__Exercise goal__
Select the lines of the records containing the word "left" and list them.

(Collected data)
________________________________________

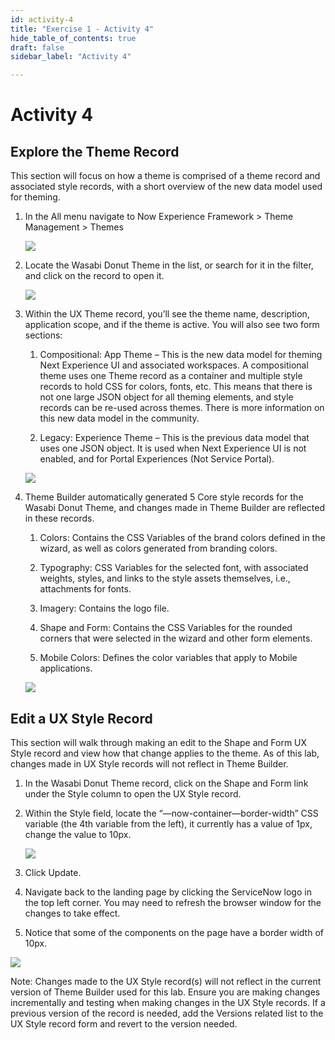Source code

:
 ```yaml
---
id: activity-4
title: "Exercise 1 - Activity 4"
hide_table_of_contents: true
draft: false
sidebar_label: "Activity 4"

---
```

# Activity 4

## Explore the Theme Record

This section will focus on how a theme is comprised of a theme record and associated style records, with a short overview of the new data model used for theming.

1. In the All menu navigate to Now Experience Framework > Theme Management > Themes
    
    ![](https://servicenow-events-or-lab-guidebo.gitbook.io/~gitbook/image?url=https%3A%2F%2F3335125350-files.gitbook.io%2F%7E%2Ffiles%2Fv0%2Fb%2Fgitbook-x-prod.appspot.com%2Fo%2Fspaces%252FGxr3WM1YvkW8Yg6IwjeY%252Fuploads%252FU69sERs099XBtNr5dgce%252F22C55E_standard.png%2526wat_pad%253D121%252C277.png%3Falt%3Dmedia%26token%3Dcfb07e9c-9822-41b2-b55a-32e9e33eec57&width=768&dpr=4&quality=100&sign=61fa852be99afb03b102ed9d7f30a69cd475eea7d69c9d400d976ca6586da0fb)
    
2. Locate the Wasabi Donut Theme in the list, or search for it in the filter, and click on the record to open it.
    
    ![](https://servicenow-events-or-lab-guidebo.gitbook.io/~gitbook/image?url=https%3A%2F%2F3335125350-files.gitbook.io%2F%7E%2Ffiles%2Fv0%2Fb%2Fgitbook-x-prod.appspot.com%2Fo%2Fspaces%252FGxr3WM1YvkW8Yg6IwjeY%252Fuploads%252FMm3v5I13QkJOPlVARsqH%252Fimage.png%3Falt%3Dmedia%26token%3D5563f185-9627-4bc5-92cf-34c676bf9790&width=768&dpr=4&quality=100&sign=e1e0d05f150d0584777bf3f0568b640b404e99b317252145a82889f5c70081bc)
    
3. Within the UX Theme record, you’ll see the theme name, description, application scope, and if the theme is active. You will also see two form sections:
    
    1. Compositional: App Theme – This is the new data model for theming Next Experience UI and associated workspaces. A compositional theme uses one Theme record as a container and multiple style records to hold CSS for colors, fonts, etc. This means that there is not one large JSON object for all theming elements, and style records can be re-used across themes. There is more information on this new data model in the community.
        
    2. Legacy: Experience Theme – This is the previous data model that uses one JSON object. It is used when Next Experience UI is not enabled, and for Portal Experiences (Not Service Portal).
        
    
    ![](https://servicenow-events-or-lab-guidebo.gitbook.io/~gitbook/image?url=https%3A%2F%2F3335125350-files.gitbook.io%2F%7E%2Ffiles%2Fv0%2Fb%2Fgitbook-x-prod.appspot.com%2Fo%2Fspaces%252FGxr3WM1YvkW8Yg6IwjeY%252Fuploads%252F8IRfltqmiuqBE1eIL5Tz%252Fimage.png%3Falt%3Dmedia%26token%3Da7f46af0-7bec-4fd8-971f-40eeb4e5645c&width=768&dpr=4&quality=100&sign=766f3bb8c8dc89b6b574f616fa071b0d1404eb98b3cd38c5ada44b38db91102e)
    
4. Theme Builder automatically generated 5 Core style records for the Wasabi Donut Theme, and changes made in Theme Builder are reflected in these records.
    
    1. Colors: Contains the CSS Variables of the brand colors defined in the wizard, as well as colors generated from branding colors.
        
    2. Typography: CSS Variables for the selected font, with associated weights, styles, and links to the style assets themselves, i.e., attachments for fonts.
        
    3. Imagery: Contains the logo file.
        
    4. Shape and Form: Contains the CSS Variables for the rounded corners that were selected in the wizard and other form elements.
        
    5. Mobile Colors: Defines the color variables that apply to Mobile applications.
        
    
    ![](https://servicenow-events-or-lab-guidebo.gitbook.io/~gitbook/image?url=https%3A%2F%2F3335125350-files.gitbook.io%2F%7E%2Ffiles%2Fv0%2Fb%2Fgitbook-x-prod.appspot.com%2Fo%2Fspaces%252FGxr3WM1YvkW8Yg6IwjeY%252Fuploads%252FoY6q4NZowTAe4hM4Bw41%252Fimage.png%3Falt%3Dmedia%26token%3D49b7d184-57c0-4ef3-a08a-70242b605d13&width=768&dpr=4&quality=100&sign=5e94491314f859e92e7bef231f84b2a13c5b9e030934a2fbd00f54bacd2538b3)
    

## Edit a UX Style Record

This section will walk through making an edit to the Shape and Form UX Style record and view how that change applies to the theme. As of this lab, changes made in UX Style records will not reflect in Theme Builder.

1. In the Wasabi Donut Theme record, click on the Shape and Form link under the Style column to open the UX Style record.
    
2. Within the Style field, locate the “—now-container—border-width” CSS variable (the 4th variable from the left), it currently has a value of 1px, change the value to 10px.
    
    ![](https://servicenow-events-or-lab-guidebo.gitbook.io/~gitbook/image?url=https%3A%2F%2F3335125350-files.gitbook.io%2F%7E%2Ffiles%2Fv0%2Fb%2Fgitbook-x-prod.appspot.com%2Fo%2Fspaces%252FGxr3WM1YvkW8Yg6IwjeY%252Fuploads%252FYKeJKsjW0EGMcXlY8bp1%252Fimage.png%3Falt%3Dmedia%26token%3Dd8317bf7-d44d-4ea2-8597-a18d5f101b0f&width=768&dpr=4&quality=100&sign=79829dd29b8e1453b16c6d60eaf03777c0aad4ebb57a5f6d767b3d387de6df14)
    
3. Click Update.
    
4. Navigate back to the landing page by clicking the ServiceNow logo in the top left corner. You may need to refresh the browser window for the changes to take effect.
    
5. Notice that some of the components on the page have a border width of 10px.
    

![](https://servicenow-events-or-lab-guidebo.gitbook.io/~gitbook/image?url=https%3A%2F%2F3335125350-files.gitbook.io%2F%7E%2Ffiles%2Fv0%2Fb%2Fgitbook-x-prod.appspot.com%2Fo%2Fspaces%252FGxr3WM1YvkW8Yg6IwjeY%252Fuploads%252FiMdmeJJBG6VhLXlPRIU0%252Fimage.png%3Falt%3Dmedia%26token%3Dd6c786f0-5889-4bb8-8a34-856c451d5148&width=768&dpr=4&quality=100&sign=7b1680cd8951c645a76c233bf16d800d3ab6bf7bf45ae92a4289d0f1d90f68b7)

Note: Changes made to the UX Style record(s) will not reflect in the current version of Theme Builder used for this lab. Ensure you are making changes incrementally and testing when making changes in the UX Style records. If a previous version of the record is needed, add the Versions related list to the UX Style record form and revert to the version needed.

________________________________________

__The completed task__
2. Within the Style field, locate the “—now-container—border-width” CSS variable (the 4th variable from the left), it currently has a value of 1px, change the value to 10px.
4. Navigate back to the landing page by clicking the ServiceNow logo in the top left corner. You may need to refresh the browser window for the changes to take effect.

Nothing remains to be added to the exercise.